Recorded data
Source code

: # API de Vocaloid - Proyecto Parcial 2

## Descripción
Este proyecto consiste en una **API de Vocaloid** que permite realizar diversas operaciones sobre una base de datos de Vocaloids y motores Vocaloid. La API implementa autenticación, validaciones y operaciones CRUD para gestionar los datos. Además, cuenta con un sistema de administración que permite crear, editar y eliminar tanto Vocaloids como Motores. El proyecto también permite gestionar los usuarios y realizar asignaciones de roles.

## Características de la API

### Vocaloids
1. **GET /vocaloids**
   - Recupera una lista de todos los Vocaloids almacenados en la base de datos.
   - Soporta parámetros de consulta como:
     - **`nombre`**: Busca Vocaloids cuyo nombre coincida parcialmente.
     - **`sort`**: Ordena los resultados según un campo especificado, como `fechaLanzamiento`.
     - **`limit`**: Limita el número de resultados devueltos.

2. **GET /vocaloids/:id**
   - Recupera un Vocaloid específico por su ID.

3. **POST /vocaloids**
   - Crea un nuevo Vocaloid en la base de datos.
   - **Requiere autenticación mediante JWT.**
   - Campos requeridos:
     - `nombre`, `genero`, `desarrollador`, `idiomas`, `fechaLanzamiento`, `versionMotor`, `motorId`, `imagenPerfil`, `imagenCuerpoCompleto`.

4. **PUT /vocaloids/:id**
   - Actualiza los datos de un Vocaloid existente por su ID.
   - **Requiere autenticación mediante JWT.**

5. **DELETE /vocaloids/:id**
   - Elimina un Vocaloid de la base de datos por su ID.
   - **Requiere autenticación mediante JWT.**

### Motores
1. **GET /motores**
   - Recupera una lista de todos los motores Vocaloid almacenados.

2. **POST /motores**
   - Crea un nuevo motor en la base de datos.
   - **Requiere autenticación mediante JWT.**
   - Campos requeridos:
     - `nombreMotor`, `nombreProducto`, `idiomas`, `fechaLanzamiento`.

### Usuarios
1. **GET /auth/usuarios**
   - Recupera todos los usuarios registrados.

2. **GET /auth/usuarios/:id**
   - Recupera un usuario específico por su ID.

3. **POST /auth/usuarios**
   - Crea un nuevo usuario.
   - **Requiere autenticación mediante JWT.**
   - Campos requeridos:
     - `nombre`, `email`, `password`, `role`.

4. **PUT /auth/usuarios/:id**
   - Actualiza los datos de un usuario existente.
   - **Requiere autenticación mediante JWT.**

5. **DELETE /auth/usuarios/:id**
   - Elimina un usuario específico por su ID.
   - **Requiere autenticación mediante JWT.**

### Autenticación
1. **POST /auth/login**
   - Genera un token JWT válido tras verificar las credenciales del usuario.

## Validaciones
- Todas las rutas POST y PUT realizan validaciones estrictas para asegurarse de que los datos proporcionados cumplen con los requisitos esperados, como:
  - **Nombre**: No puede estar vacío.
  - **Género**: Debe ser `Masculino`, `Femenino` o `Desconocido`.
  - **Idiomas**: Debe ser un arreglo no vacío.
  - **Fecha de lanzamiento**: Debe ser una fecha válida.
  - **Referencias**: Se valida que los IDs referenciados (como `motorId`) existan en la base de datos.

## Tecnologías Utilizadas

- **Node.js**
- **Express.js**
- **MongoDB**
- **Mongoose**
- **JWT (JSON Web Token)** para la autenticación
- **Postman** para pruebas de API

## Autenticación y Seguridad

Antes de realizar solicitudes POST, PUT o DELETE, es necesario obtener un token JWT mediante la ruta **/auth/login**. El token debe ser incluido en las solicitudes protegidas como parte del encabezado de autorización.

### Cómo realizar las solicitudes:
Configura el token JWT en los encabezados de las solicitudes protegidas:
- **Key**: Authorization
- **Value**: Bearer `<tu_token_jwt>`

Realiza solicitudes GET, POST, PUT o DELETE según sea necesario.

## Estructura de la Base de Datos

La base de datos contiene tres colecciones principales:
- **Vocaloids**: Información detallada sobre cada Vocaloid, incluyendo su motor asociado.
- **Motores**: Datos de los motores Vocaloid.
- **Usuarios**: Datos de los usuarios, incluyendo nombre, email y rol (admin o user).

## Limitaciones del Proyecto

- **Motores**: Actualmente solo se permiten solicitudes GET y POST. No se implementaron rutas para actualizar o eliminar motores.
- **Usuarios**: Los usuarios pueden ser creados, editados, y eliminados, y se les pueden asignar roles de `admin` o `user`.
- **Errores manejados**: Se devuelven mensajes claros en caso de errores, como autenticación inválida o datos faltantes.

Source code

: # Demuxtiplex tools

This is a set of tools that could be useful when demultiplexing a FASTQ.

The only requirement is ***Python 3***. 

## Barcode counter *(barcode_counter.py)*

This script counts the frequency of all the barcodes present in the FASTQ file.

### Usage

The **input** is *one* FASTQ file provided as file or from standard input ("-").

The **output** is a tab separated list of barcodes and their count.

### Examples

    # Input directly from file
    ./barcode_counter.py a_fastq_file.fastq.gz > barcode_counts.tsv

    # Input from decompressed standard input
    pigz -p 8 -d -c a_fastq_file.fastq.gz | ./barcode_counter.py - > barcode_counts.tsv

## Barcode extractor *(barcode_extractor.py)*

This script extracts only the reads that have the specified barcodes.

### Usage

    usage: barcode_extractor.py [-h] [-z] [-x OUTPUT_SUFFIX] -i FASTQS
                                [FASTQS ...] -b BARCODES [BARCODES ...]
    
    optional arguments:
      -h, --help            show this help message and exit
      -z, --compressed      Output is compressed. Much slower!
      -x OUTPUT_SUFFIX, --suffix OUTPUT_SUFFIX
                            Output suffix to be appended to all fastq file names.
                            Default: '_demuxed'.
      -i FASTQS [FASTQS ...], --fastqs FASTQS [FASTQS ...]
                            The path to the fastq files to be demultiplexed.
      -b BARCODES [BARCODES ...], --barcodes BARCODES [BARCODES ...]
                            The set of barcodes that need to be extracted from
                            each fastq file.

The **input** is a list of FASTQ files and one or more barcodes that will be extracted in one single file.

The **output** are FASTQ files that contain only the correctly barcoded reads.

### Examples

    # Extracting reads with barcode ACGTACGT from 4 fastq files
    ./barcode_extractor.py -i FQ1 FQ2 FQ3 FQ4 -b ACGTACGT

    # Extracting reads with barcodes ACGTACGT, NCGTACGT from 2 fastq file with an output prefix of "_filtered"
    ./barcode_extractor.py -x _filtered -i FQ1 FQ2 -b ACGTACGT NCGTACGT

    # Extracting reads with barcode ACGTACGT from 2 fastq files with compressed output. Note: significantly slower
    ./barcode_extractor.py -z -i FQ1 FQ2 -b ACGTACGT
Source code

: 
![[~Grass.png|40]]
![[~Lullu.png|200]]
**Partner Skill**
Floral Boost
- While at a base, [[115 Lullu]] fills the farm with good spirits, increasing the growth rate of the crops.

Assignment: Retype every entry without changing anything.

Solution below:
Source code

: # API de Vocaloid - Proyecto Parcial 2

## Descripción
Este proyecto consiste en una **API de Vocaloid** que permite realizar diversas operaciones sobre una base de datos de Vocaloids y motores Vocaloid. La API implementa autenticación, validaciones y operaciones CRUD para gestionar los datos. Además, cuenta con un sistema de administración que permite crear, editar y eliminar tanto Vocaloids como Motores. El proyecto también permite gestionar los usuarios y realizar asignaciones de roles.

## Características de la API

### Vocaloids
1. **GET /vocaloids**
   - Recupera una lista de todos los Vocaloids almacenados en la base de datos.
   - Soporta parámetros de consulta como:
     - **`nombre`**: Busca Vocaloids cuyo nombre coincida parcialmente.
     - **`sort`**: Ordena los resultados según un campo especificado, como `fechaLanzamiento`.
     - **`limit`**: Limita el número de resultados devueltos.

2. **GET /vocaloids/:id**
   - Recupera un Vocaloid específico por su ID.

3. **POST /vocaloids**
   - Crea un nuevo Vocaloid en la base de datos.
   - **Requiere autenticación mediante JWT.**
   - Campos requeridos:
     - `nombre`, `genero`, `desarrollador`, `idiomas`, `fechaLanzamiento`, `versionMotor`, `motorId`, `imagenPerfil`, `imagenCuerpoCompleto`.

4. **PUT /vocaloids/:id**
   - Actualiza los datos de un Vocaloid existente por su ID.
   - **Requiere autenticación mediante JWT.**

5. **DELETE /vocaloids/:id**
   - Elimina un Vocaloid de la base de datos por su ID.
   - **Requiere autenticación mediante JWT.**

### Motores
1. **GET /motores**
   - Recupera una lista de todos los motores Vocaloid almacenados.

2. **POST /motores**
   - Crea un nuevo motor en la base de datos.
   - **Requiere autenticación mediante JWT.**
   - Campos requeridos:
     - `nombreMotor`, `nombreProducto`, `idiomas`, `fechaLanzamiento`.

### Usuarios
1. **GET /auth/usuarios**
   - Recupera todos los usuarios registrados.

2. **GET /auth/usuarios/:id**
   - Recupera un usuario específico por su ID.

3. **POST /auth/usuarios**
   - Crea un nuevo usuario.
   - **Requiere autenticación mediante JWT.**
   - Campos requeridos:
     - `nombre`, `email`, `password`, `role`.

4. **PUT /auth/usuarios/:id**
   - Actualiza los datos de un usuario existente.
   - **Requiere autenticación mediante JWT.**

5. **DELETE /auth/usuarios/:id**
   - Elimina un usuario específico por su ID.
   - **Requiere autenticación mediante JWT.**

### Autenticación
1. **POST /auth/login**
   - Genera un token JWT válido tras verificar las credenciales del usuario.

## Validaciones
- Todas las rutas POST y PUT realizan validaciones estrictas para asegurarse de que los datos proporcionados cumplen con los requisitos esperados, como:
  - **Nombre**: No puede estar vacío.
  - **Género**: Debe ser `Masculino`, `Femenino` o `Desconocido`.
  - **Idiomas**: Debe ser un arreglo no vacío.
  - **Fecha de lanzamiento**: Debe ser una fecha válida.
  - **Referencias**: Se valida que los IDs referenciados (como `motorId`) existan en la base de datos.

## Tecnologías Utilizadas

- **Node.js**
- **Express.js**
- **MongoDB**
- **Mongoose**
- **JWT (JSON Web Token)** para la autenticación
- **Postman** para pruebas de API

## Autenticación y Seguridad

Antes de realizar solicitudes POST, PUT o DELETE, es necesario obtener un token JWT mediante la ruta **/auth/login**. El token debe ser incluido en las solicitudes protegidas como parte del encabezado de autorización.

### Cómo realizar las solicitudes:
Configura el token JWT en los encabezados de las solicitudes protegidas:
- **Key**: Authorization
- **Value**: Bearer `<tu_token_jwt>`

Realiza solicitudes GET, POST, PUT o DELETE según sea necesario.

## Estructura de la Base de Datos

La base de datos contiene tres colecciones principales:
- **Vocaloids**: Información detallada sobre cada Vocaloid, incluyendo su motor asociado.
- **Motores**: Datos de los motores Vocaloid.
- **Usuarios**: Datos de los usuarios, incluyendo nombre, email y rol (admin o user).

## Limitaciones del Proyecto

- **Motores**: Actualmente solo se permiten solicitudes GET y POST. No se implementaron rutas para actualizar o eliminar motores.
- **Usuarios**: Los usuarios pueden ser creados, editados, y eliminados, y se les pueden asignar roles de `admin` o `user`.
- **Errores manejados**: Se devuelven mensajes claros en caso de errores, como autenticación inválida o datos faltantes.

Source code

: # Demuxtiplex tools

This is a set of tools that could be useful when demultiplexing a FASTQ.

The only requirement is ***Python 3***. 

## Barcode counter *(barcode_counter.py)*

This script counts the frequency of all the barcodes present in the FASTQ file.

### Usage

The **input** is *one* FASTQ file provided as file or from standard input ("-").

The **output** is a tab separated list of barcodes and their count.

### Examples

    # Input directly from file
    ./barcode_counter.py a_fastq_file.fastq.gz > barcode_counts.tsv

    # Input from decompressed standard input
    pigz -p 8 -d -c a_fastq_file.fastq.gz | ./barcode_counter.py - > barcode_counts.tsv

## Barcode extractor *(barcode_extractor.py)*

This script extracts only the reads that have the specified barcodes.

### Usage

    usage: barcode_extractor.py [-h] [-z] [-x OUTPUT_SUFFIX] -i FASTQS
                                [FASTQS ...] -b BARCODES [BARCODES ...]
    
    optional arguments:
      -h, --help            show this help message and exit
      -z, --compressed      Output is compressed. Much slower!
      -x OUTPUT_SUFFIX, --suffix OUTPUT_SUFFIX
                            Output suffix to be appended to all fastq file names.
                            Default: '_demuxed'.
      -i FASTQS [FASTQS ...], --fastqs FASTQS [FASTQS ...]
                            The path to the fastq files to be demultiplexed.
      -b BARCODES [BARCODES ...], --barcodes BARCODES [BARCODES ...]
                            The set of barcodes that need to be extracted from
                            each fastq file.

The **input** is a list of FASTQ files and one or more barcodes that will be extracted in one single file.

The **output** are FASTQ files that contain only the correctly barcoded reads.

### Examples

    # Extracting reads with barcode ACGTACGT from 4 fastq files
    ./barcode_extractor.py -i FQ1 FQ2 FQ3 FQ4 -b ACGTACGT

    # Extracting reads with barcodes ACGTACGT, NCGTACGT from 2 fastq file with an output prefix of "_filtered"
    ./barcode_extractor.py -x _filtered -i FQ1 FQ2 -b ACGTACGT NCGTACGT

    # Extracting reads with barcode ACGTACGT from 2 fastq files with compressed output. Note: significantly slower
    ./barcode_extractor.py -z -i FQ1 FQ2 -b ACGTACGT
Source code

: 
![[~Grass.png|40]]
![[~Lullu.png|200]]
**Partner Skill**
Floral Boost
- While at a base, [[115 Lullu]] fills the farm with good spirits, increasing the growth rate of the crops.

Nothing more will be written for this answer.